За всем этим скрывалась целая история.

Скала знал Кьяренцу еще мальчиком. Тот был круглым сиротой, и дон Маттиа все время помогал ему и его маленькой сестричке; потом он даже взял мальчика к себе и определил его на работу. Убедившись, что паренек умеет и любит работать, он снял в аренду серные копи и сделал его своим компаньоном. Все расходы дон Маттиа взял на себя; Кьяренца должен был лишь надзирать за работами.

Тем временем в доме подрастала Яна (Януцца, как ее ласково называли). Но у дона Маттиа был единственный сын, почти одних лет с Яной, которого звали Нели. Как водится, отец и мать скоро заметили, что юноша и девушка полюбили друг друга, и любовью совсем не братской. И вот, чтобы не держать солому рядом с огнем и оттянуть время, родители решили послать Нели, которому не было еще и восемнадцати, на серные копи. Там он должен был помогать Диме Кьяренце, а через два–три года, если все будет хорошо, они с Яной поженятся.
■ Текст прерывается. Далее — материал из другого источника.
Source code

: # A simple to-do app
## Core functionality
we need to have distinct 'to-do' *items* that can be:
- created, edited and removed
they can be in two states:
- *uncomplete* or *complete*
Мог ли дон Маттиа Скала предполагать, что Дима Кьяренца, которого он подобрал на улице, любил, как родного сына, и сделал своим компаньоном, тот самый Дима Кьяренца, которому он верил, словно самому себе, предаст его, как Иуда предал Христа?

Но так оно и вышло. Этот негодяй сговорился со старшим инженером, с десятниками, весовщиками, возчиками — и все они безнаказанно обсчитывали дона Маттиа на административных расходах, на добытой сере, даже на угле для машин, которые приводили в действие насосы, откачивавшие почвенные воды.

И вот однажды ночью серные копи затопило; рухнула наклонная галерея, стоившая дону Маттиа Скале более трехсот тысяч лир.

В эту страшную ночь Нели был внизу и вместе с другими отчаянно, хотя и безуспешно пытался предотвратить катастрофу. Предчувствуя ненависть, которую отец отныне будет питать к Кьяренце, а быть может, и к ни в чем не повинной Яне, его любимой Яне, и боясь, что его самого сочтут виновником беды (ведь он вовремя не обнаружил и не разоблачил предательства этого иуды, который вскоре должен был стать его шурином), Нели той же ночью скрылся бесследно и навсегда.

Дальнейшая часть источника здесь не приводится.